Examples#
This section provides detailed examples of using the complete spikeRNN framework for training rate RNNs and converting them to spiking networks. The examples below can be run interactively in a Python environment or adapted into standalone scripts.

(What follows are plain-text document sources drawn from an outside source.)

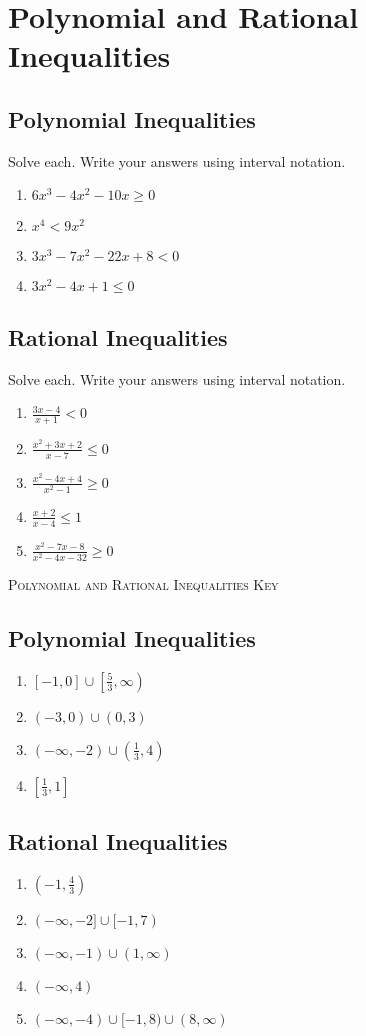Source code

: \chapter{Polynomial and Rational Inequalities}

\section{Polynomial Inequalities}

Solve each. Write your answers using interval notation.
\begin{enumerate}
\item $6x^3-4x^2-10x \geq 0$
\item $x^4 < 9x^2$
\item $3x^3-7x^2-22x+8 < 0$
\item $3x^2 - 4x + 1 \leq 0$
\end{enumerate}

\section{Rational Inequalities}

Solve each. Write your answers using interval notation.
\begin{enumerate}
\setlength\itemsep{10pt}
\item $\frac{3x-4}{x+1}<0$
\item $\frac{x^2+3x+2}{x-7} \leq 0$
\item $\frac{x^2-4x+4}{x^2-1} \geq 0$
\item $\frac{x+2}{x-4} \leq 1$
\item $\frac{x^2-7x-8}{x^2-4x-32} \geq 0$
\end{enumerate}

\newpage

\textsc{Polynomial and Rational Inequalities Key}

\section*{Polynomial Inequalities}
\begin{enumerate}
    \item $[-1,0] \cup \left[\frac{5}{3}, \infty\right)$
    \item $(-3,0) \cup (0,3)$
    \item $(-\infty, -2) \cup \left(\frac{1}{3}, 4\right)$
    \item $\left[\frac{1}{3}, 1\right]$
\end{enumerate}
\section*{Rational Inequalities}
\begin{enumerate}
    \item $\left(-1, \frac{4}{3}\right)$
    \item $(-\infty,-2] \cup [-1, 7)$
    \item $(-\infty, -1) \cup (1, \infty)$
    \item $(-\infty, 4)$
    \item $(-\infty, -4) \cup [-1, 8) \cup (8, \infty)$
\end{enumerate}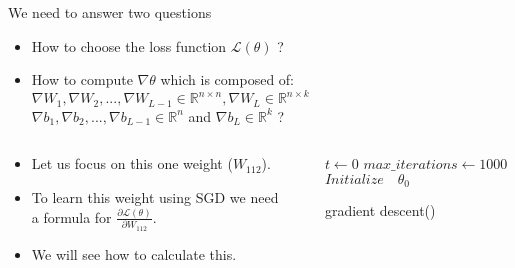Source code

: \savestack{\figuretwo}{}
\savestack{\figurethree}{}

\begin{frame}
\end{frame}

\begin{frame}
  \begin{block}{We need to answer two questions}
    \begin{itemize}
      \justifying
      \item How to choose the loss function $\mathscr{L}(\theta)$ ?
      \item \alert<2->{How to compute $\nabla \theta$ which is composed of:\\
      $\nabla W_1, \nabla W_2, ..., \nabla W_{L-1} \in \mathbb{R}^{n \times n}, \nabla W_{L} \in \mathbb{R}^{n \times k}$\\
      $\nabla b_1, \nabla b_2, ..., \nabla b_{L-1} \in \mathbb{R}^n $ and $\nabla b_{L} \in \mathbb{R}^k$ ?}
    \end{itemize}
  \end{block}
\end{frame}

\begin{frame}
  \begin{columns}
    \begin{overlayarea}{\textwidth}{\textheight}
      \begin{itemize}
        \justifying
        \item<1-> Let us focus on this one weight ($W_{112}$).
        \item<2-> To learn this weight using SGD we need a formula for $\frac{\partial \mathscr{L}(\theta)}{ \partial W_{112}}$.
        \item<3-> We will see how to calculate this.
      \end{itemize}
    \end{overlayarea}


    \begin{overlayarea}{\textwidth}{\textheight}
      \makebox[\textwidth][c]{\usebox{\figuretwocontent}}
    \end{overlayarea}

    \begin{overlayarea}{\textwidth}{\textheight}
      \begin{algorithm}[H]
        \SetAlgoLined
        $t \leftarrow 0$\;
        $max\_iterations\leftarrow 1000$\;
        $Initialize \quad \theta_0$\;
        \color{black}
        \caption{gradient descent()}
      \end{algorithm}
    \end{overlayarea}
  \end{columns}
\end{frame}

Complete Workflow Example#
This example shows the complete workflow from training a rate RNN to converting it to a spiking network:
import torch
import numpy as np
from rate import FR_RNN_dale, set_gpu, create_default_config
from rate.tasks import TaskFactory
from spiking import LIF_network_fnc, lambda_grid_search, evaluate_task
# Step 1: Set up GPU and configuration
device = set_gpu('0', 0.3)
config = create_default_config(N=200, P_inh=0.2, P_rec=0.2)
# Step 2: Train rate RNN
# ... training code ...
# Step 3: Save trained model
# Save trained model in .mat format for spiking conversion
import scipy.io as sio
model_dict = {
'w': net.w.detach().cpu().numpy(),
'w_in': net.w_in.detach().cpu().numpy(),
'w_out': net.w_out.detach().cpu().numpy(),
'w0': net.w0.detach().cpu().numpy(),
'N': N,
'm': net.m.cpu().numpy(),
'som_m': net.som_m.cpu().numpy(),
'inh': net.inh.cpu().numpy(),
'exc': net.exc.cpu().numpy(),
'taus': settings['taus'],
'taus_gaus': net.taus_gaus.detach().cpu().numpy(),
'taus_gaus0': net.taus_gaus0.detach().cpu().numpy(),
}
sio.savemat('trained_model.mat', model_dict)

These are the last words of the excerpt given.